Одному крестьянину, по имени Петру Маржерену, пришлось особенно плохо. Всего полгода, как он женился; молодуха его была беременна по четвертому месяцу. Жатва у него удалась и так, и сяк; но некуда было собрать ее. Рассчитывая на ясное «бабье лето», Петр не успел управиться с постройкою гумна до осенних ливней, и теперь хлеб его мок и пропадал под открытым небом. Петр видел пред собою полное разорение, невозможность уплатить господину подати и аренду, необходимость влезть в долги и тяжкую кабалу у какого-либо кулака-соседа. Будь он холост — пожалуй, и не сробел бы пред несчастьем: одна голова не бедна, а и бедна, так одна! Но мысли о горькой участи жены и будущего ребенка сводили его с ума.

— Чем видеть и терпеть этакое горе, лучше умереть! — решил он и ушел в лес, захватив с собою прочную веревку. Пока он выбирал сучок, на котором повеситься, — подходит к нему рыцарь, богато одетый, и спрашивает:

— Эй, мужик! как пройти в замок Котелэ? Проводи меня через лес, — получишь дублон за услугу.

Петр подумал, что удавиться он еще успеет, а дублон — штука недурная, пригодится его вдове с сироткою. К тому же в осанке и пронзительном голосе рыцаря было что-то, не допускавшее возражений.

— Слушаю, ваше сиятельство, рад служить вашей чести, — сказал Петр и повел рыцаря глухою тропою.

— Зачем у тебя веревка? — спросил рыцарь, когда они вошли в лесную чащу. Петр промолчал.
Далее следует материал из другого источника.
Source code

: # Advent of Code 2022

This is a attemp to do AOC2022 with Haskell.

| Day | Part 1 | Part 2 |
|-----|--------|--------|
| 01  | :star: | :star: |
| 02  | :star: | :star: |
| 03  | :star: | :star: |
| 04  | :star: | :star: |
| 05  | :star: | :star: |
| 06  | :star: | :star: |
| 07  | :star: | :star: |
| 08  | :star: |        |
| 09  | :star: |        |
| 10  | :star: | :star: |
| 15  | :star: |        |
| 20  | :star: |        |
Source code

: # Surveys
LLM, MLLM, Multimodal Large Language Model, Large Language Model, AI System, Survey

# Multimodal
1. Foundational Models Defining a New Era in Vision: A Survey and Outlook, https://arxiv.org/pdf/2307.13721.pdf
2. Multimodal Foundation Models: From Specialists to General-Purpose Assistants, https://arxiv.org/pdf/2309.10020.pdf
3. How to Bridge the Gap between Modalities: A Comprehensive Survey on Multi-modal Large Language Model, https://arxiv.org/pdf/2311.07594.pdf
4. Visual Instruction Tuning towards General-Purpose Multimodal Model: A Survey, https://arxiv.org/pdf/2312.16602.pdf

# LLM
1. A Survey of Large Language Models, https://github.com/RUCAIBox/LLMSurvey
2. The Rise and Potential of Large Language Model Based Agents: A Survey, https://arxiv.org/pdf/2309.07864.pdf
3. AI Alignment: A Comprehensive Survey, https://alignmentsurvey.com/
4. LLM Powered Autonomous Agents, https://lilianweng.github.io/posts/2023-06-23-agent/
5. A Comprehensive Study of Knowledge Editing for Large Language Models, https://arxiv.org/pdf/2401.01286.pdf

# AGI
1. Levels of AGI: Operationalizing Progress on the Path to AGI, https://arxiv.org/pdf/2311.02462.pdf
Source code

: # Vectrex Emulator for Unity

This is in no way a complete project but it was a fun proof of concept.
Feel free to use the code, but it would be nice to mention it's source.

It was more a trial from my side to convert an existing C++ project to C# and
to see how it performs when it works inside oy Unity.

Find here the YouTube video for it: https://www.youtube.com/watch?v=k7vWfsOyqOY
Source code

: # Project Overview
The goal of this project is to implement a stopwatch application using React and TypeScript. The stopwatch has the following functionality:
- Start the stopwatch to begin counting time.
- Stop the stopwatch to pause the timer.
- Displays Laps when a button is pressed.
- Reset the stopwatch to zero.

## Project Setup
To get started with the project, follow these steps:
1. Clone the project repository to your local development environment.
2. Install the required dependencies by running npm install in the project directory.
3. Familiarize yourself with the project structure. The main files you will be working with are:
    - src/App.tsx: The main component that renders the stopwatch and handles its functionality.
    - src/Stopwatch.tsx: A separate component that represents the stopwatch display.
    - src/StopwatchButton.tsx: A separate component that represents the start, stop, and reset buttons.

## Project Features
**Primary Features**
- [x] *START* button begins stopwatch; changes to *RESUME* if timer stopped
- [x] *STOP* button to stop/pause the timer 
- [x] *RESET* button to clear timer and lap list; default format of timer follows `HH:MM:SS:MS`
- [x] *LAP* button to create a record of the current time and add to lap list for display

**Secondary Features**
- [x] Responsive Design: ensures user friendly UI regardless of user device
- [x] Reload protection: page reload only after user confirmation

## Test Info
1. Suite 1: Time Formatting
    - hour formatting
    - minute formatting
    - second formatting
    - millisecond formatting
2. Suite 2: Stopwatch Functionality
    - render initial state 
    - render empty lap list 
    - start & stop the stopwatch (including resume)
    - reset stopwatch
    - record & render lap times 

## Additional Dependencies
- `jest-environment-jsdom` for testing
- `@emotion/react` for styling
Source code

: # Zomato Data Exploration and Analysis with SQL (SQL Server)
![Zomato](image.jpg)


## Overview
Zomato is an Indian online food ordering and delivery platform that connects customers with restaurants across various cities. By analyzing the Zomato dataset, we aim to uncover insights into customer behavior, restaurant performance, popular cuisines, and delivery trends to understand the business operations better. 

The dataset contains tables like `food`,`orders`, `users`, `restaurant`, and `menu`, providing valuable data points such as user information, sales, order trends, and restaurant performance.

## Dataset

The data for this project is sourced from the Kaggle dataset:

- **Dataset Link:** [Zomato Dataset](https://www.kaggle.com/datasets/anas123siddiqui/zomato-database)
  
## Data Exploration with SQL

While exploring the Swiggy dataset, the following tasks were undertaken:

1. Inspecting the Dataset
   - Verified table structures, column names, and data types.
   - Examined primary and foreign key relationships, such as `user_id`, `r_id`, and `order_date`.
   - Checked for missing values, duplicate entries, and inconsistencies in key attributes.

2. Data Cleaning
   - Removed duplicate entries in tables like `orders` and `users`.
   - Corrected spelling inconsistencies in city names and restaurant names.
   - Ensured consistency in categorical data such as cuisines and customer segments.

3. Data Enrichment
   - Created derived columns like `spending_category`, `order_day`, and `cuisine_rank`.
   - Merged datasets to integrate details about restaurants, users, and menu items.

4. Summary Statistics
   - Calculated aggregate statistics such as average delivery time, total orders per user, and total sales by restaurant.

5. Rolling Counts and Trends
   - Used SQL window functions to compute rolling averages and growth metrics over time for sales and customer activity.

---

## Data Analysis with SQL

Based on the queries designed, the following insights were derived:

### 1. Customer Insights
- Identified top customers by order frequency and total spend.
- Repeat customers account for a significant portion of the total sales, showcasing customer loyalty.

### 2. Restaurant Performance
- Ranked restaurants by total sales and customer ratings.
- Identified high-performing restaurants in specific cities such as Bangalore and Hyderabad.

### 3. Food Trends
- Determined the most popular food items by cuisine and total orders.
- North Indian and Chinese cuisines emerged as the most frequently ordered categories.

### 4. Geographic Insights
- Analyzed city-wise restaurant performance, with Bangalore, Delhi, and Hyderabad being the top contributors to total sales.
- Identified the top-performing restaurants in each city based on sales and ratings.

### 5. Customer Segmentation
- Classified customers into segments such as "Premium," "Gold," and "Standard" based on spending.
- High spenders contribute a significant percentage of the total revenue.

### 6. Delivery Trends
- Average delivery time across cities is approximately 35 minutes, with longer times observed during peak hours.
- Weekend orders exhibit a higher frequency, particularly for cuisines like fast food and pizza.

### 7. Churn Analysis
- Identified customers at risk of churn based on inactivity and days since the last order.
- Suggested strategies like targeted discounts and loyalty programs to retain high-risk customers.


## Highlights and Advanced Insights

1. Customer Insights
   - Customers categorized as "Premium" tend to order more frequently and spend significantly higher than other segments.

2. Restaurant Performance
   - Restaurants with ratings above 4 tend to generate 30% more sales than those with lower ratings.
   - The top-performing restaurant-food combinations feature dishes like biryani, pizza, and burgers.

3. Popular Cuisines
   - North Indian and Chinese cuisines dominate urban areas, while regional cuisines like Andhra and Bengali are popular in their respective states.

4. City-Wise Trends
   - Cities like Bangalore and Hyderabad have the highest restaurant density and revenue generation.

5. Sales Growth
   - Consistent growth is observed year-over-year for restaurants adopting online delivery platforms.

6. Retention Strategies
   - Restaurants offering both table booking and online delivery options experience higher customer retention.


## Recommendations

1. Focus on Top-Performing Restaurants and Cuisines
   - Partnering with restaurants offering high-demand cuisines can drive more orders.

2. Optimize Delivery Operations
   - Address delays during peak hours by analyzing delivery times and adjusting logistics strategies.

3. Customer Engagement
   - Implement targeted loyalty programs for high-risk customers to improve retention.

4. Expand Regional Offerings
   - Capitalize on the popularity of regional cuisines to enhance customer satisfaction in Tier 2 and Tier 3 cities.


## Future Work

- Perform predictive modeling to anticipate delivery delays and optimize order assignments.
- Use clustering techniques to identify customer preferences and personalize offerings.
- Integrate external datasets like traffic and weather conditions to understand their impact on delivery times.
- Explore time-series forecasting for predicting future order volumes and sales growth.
— Уж не удавиться ли ты выдумал, дурак? Что-то рожа у тебя пасмурна и глаза — точно ты поцеловался со смертию… Беда, что ли, стряслась над тобою?

Видя, что рыцарь человек участливый, Петр ободрился и откровенно рассказал свое горе.

— Стало быть, — возразил рыцарь, — вся беда в том, что ты не выстроил гумна?

— Строят его теперь поденщики — да кой в нем прок? Когда они его достроят, только лишний долг — им за работу — ляжет мне на шею. Что я буду убирать в него? Навоз — вместо хлеба. Нет, я пропал, пропал, если Бог не пошлет мне во спасение чуда.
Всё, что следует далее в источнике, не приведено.